Sunday, November 28, 2010

Multiworld ethics and infinitarian paralysis

In an interesting 2008 essay (The Infinitarian Challenge to Aggregative Ethics), Oxford futurist scholar Nick Bostrom considers some of the issues that may arise in multiworld ethics. The central focus is on the theme of infinitarian paralysis, that individuals may not act since they think their impact is too small to matter. This is not a new theme; a classic example is not voting thinking that one voice does not matter. However, when considered in an infinite multiworld sense where every permutation of every individual and their actions exists elsewhere, perhaps individual voices really do not matter…and individual agents in any world could experience infinitarian paralysis.
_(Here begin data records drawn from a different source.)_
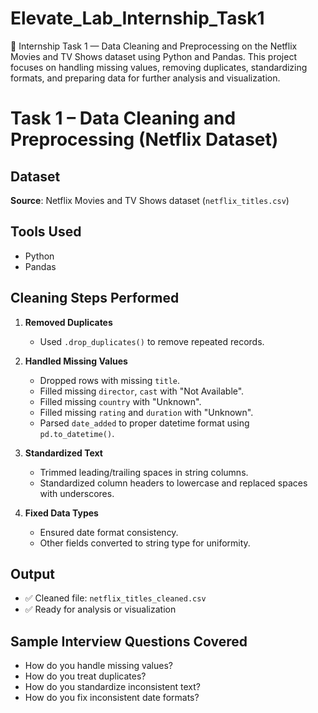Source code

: # Elevate_Lab_Internship_Task1
🧹 Internship Task 1 — Data Cleaning and Preprocessing on the Netflix Movies and TV Shows dataset using Python and Pandas. This project focuses on handling missing values, removing duplicates, standardizing formats, and preparing data for further analysis and visualization.


# Task 1 – Data Cleaning and Preprocessing (Netflix Dataset)

## Dataset
**Source**: Netflix Movies and TV Shows dataset (`netflix_titles.csv`)

## Tools Used
- Python
- Pandas

## Cleaning Steps Performed

1. **Removed Duplicates**  
   - Used `.drop_duplicates()` to remove repeated records.

2. **Handled Missing Values**  
   - Dropped rows with missing `title`.
   - Filled missing `director`, `cast` with "Not Available".
   - Filled missing `country` with "Unknown".
   - Filled missing `rating` and `duration` with "Unknown".
   - Parsed `date_added` to proper datetime format using `pd.to_datetime()`.

3. **Standardized Text**  
   - Trimmed leading/trailing spaces in string columns.
   - Standardized column headers to lowercase and replaced spaces with underscores.

4. **Fixed Data Types**  
   - Ensured date format consistency.
   - Other fields converted to string type for uniformity.

## Output
- ✅ Cleaned file: `netflix_titles_cleaned.csv`
- ✅ Ready for analysis or visualization

## Sample Interview Questions Covered
- How do you handle missing values?
- How do you treat duplicates?
- How do you standardize inconsistent text?
- How do you fix inconsistent date formats?
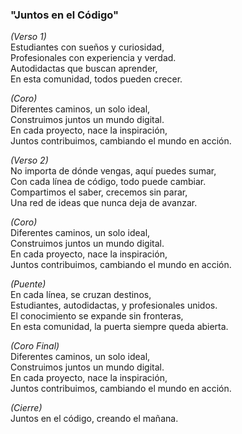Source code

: ### **"Juntos en el Código"**

*(Verso 1)*  
Estudiantes con sueños y curiosidad,  
Profesionales con experiencia y verdad.  
Autodidactas que buscan aprender,  
En esta comunidad, todos pueden crecer.

*(Coro)*  
Diferentes caminos, un solo ideal,  
Construimos juntos un mundo digital.  
En cada proyecto, nace la inspiración,  
Juntos contribuimos, cambiando el mundo en acción.

*(Verso 2)*  
No importa de dónde vengas, aquí puedes sumar,  
Con cada línea de código, todo puede cambiar.  
Compartimos el saber, crecemos sin parar,  
Una red de ideas que nunca deja de avanzar.

*(Coro)*  
Diferentes caminos, un solo ideal,  
Construimos juntos un mundo digital.  
En cada proyecto, nace la inspiración,  
Juntos contribuimos, cambiando el mundo en acción.

*(Puente)*  
En cada línea, se cruzan destinos,  
Estudiantes, autodidactas, y profesionales unidos.  
El conocimiento se expande sin fronteras,  
En esta comunidad, la puerta siempre queda abierta.

*(Coro Final)*  
Diferentes caminos, un solo ideal,  
Construimos juntos un mundo digital.  
En cada proyecto, nace la inspiración,  
Juntos contribuimos, cambiando el mundo en acción.

*(Cierre)*  
Juntos en el código, creando el mañana.

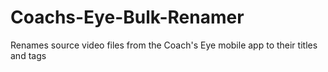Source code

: # Coachs-Eye-Bulk-Renamer
Renames source video files from the Coach's Eye mobile app to their titles and tags
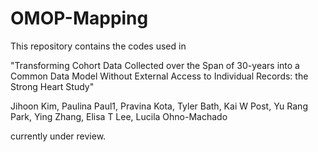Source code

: # OMOP-Mapping

This repository contains the codes used in 

"Transforming Cohort Data Collected over the Span of 30-years into a Common Data Model Without External Access to Individual Records: the Strong Heart Study"

Jihoon Kim, Paulina Paul1, Pravina Kota, Tyler Bath, Kai W Post, Yu Rang Park, Ying Zhang, Elisa T Lee, Lucila Ohno-Machado

currently under review.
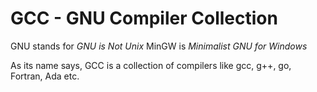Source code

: # GCC - GNU Compiler Collection

GNU stands for *GNU is Not Unix*
MinGW is *Minimalist GNU for Windows*


As its name says, GCC is a collection of compilers like gcc, g++, go, Fortran, Ada etc.

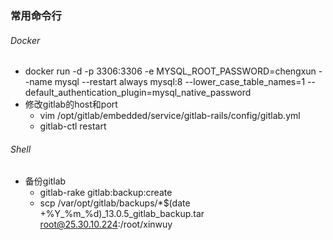 ###  常用命令行
###### Docker
- docker run -d -p 3306:3306  -e MYSQL_ROOT_PASSWORD=chengxun --name mysql --restart always mysql:8 --lower_case_table_names=1 --default_authentication_plugin=mysql_native_password
- 修改gitlab的host和port
  - vim /opt/gitlab/embedded/service/gitlab-rails/config/gitlab.yml
  - gitlab-ctl restart
###### Shell
- 备份gitlab
  - gitlab-rake gitlab:backup:create
  - scp /var/opt/gitlab/backups/*$(date +%Y_%m_%d)_13.0.5_gitlab_backup.tar root@25.30.10.224:/root/xinwuy
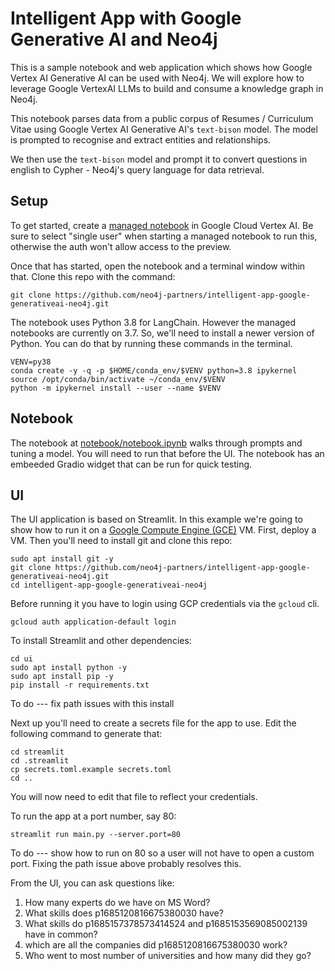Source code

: # Intelligent App with Google Generative AI and Neo4j
This is a sample notebook and web application which shows how Google Vertex AI Generative AI can be used with Neo4j.  We will explore how to leverage Google VertexAI LLMs to build and consume a knowledge graph in Neo4j.

This notebook parses data from a public corpus of Resumes / Curriculum Vitae using Google Vertex AI Generative AI's `text-bison` model. The model is prompted to recognise and extract entities and relationships. 

We then use the `text-bison` model and prompt it to convert questions in english to Cypher - Neo4j's query language for data retrieval.

## Setup
To get started, create a [managed notebook](https://console.cloud.google.com/vertex-ai/workbench/managed) in Google Cloud Vertex AI.  Be sure to select "single user" when starting a managed notebook to run this, otherwise the auth won't allow access to the preview.

Once that has started, open the notebook and a terminal window within that.  Clone this repo with the command:

    git clone https://github.com/neo4j-partners/intelligent-app-google-generativeai-neo4j.git

The notebook uses Python 3.8 for LangChain.  However the managed notebooks are currently on 3.7.  So, we'll need to install a newer version of Python.  You can do that by running these commands in the terminal.

    VENV=py38
    conda create -y -q -p $HOME/conda_env/$VENV python=3.8 ipykernel
    source /opt/conda/bin/activate ~/conda_env/$VENV
    python -m ipykernel install --user --name $VENV

## Notebook
The notebook at [notebook/notebook.ipynb](notebook/notebook.ipynb) walks through prompts and tuning a model.  You will need to run that before the UI.
The notebook has an embeeded Gradio widget that can be run for quick testing.

## UI
The UI application is based on Streamlit. In this example we're going to show how to run it on a [Google Compute Engine (GCE)](https://console.cloud.google.com/compute/instances) VM.  First, deploy a VM.  Then you'll need to install git and clone this repo:

    sudo apt install git -y
    git clone https://github.com/neo4j-partners/intelligent-app-google-generativeai-neo4j.git
    cd intelligent-app-google-generativeai-neo4j

Before running it you have to login using GCP credentials via the `gcloud` cli.

    gcloud auth application-default login

To install Streamlit and other dependencies:

    cd ui
    sudo apt install python -y
    sudo apt install pip -y
    pip install -r requirements.txt

To do --- fix path issues with this install

Next up you'll need to create a secrets file for the app to use.  Edit the following command to generate that:

    cd streamlit
    cd .streamlit
    cp secrets.toml.example secrets.toml
    cd ..

You will now need to edit that file to reflect your credentials.

To run the app at a port number, say 80:

    streamlit run main.py --server.port=80

To do --- show how to run on 80 so a user will not have to open a custom port.  Fixing the path issue above probably resolves this.

From the UI, you can ask questions like:
1. How many experts do we have on MS Word?
2. What skills does p1685120816675380030 have?
3. What skills do p1685157378573414524 and p1685153569085002139 have in common?
4. which are all the companies did p1685120816675380030 work?
5. Who went to most number of universities and how many did they go?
As the essay suggests, humans may be able to qualify and circumscribe the issue of infinitarian paralysis and live and act unconcernedly in the current world. While this may be possible now, as humans become more rational through augmentation, and with the potential advent of artificial intelligence and hybrid beings, the specter of infinitarian paralysis may be harder to ignore. The inherent irrationality of humans together with the skill of ubiquitous rationalization is part of the cohesion of modern society. However, in a post-scarcity economy for material goods where the more immediate exigencies of living in the current world have evaporated, and biologically-derived utility functions have been re-designed, philosophical inconsistencies could well occupy a higher level of concern for thought-driven beings.

Sunday, November 21, 2010

Evolutionary adaptations and artificial intelligence

Art and religion are human evolutionary adaptations. Are there similar evolutionary adaptations that human-level and beyond artificial intelligence would be likely to make? Another way to ask this is whether art and religion were predictable? It seems that they were, maybe not the detailed outcomes, but that mechanisms would arise to allow for the achievement of human objectives such as status-garnering and mate selection.

Likewise, it seems quite possible that human-level and beyond artificial intelligence would be likely to make evolutionary adaptations. Utility functions could be edited in many ways. The primary area could be performance optimization, continuously improving cognition and other operations. A second area could be related to societal objectives to the extent that artificial intelligence is present in communities. Artificial intelligence might not have art and religion, but could have related mechanisms for achieving external and internal purposes.

Sunday, November 14, 2010

Cognitive enhancement through longer Schwann cells

Do faster thinkers have longer Schwann cells? Evolution has optimized human brain signal transmission in the existing machinery. Schwann cells (nerve cells) are punctuated with Nodes of Ranvier, unwrapped spaces that occur regularly on axons between the myelin sheaths that wrap and insulate the axons. The Nodes of Ranvier make signal transmission faster and conserve energy.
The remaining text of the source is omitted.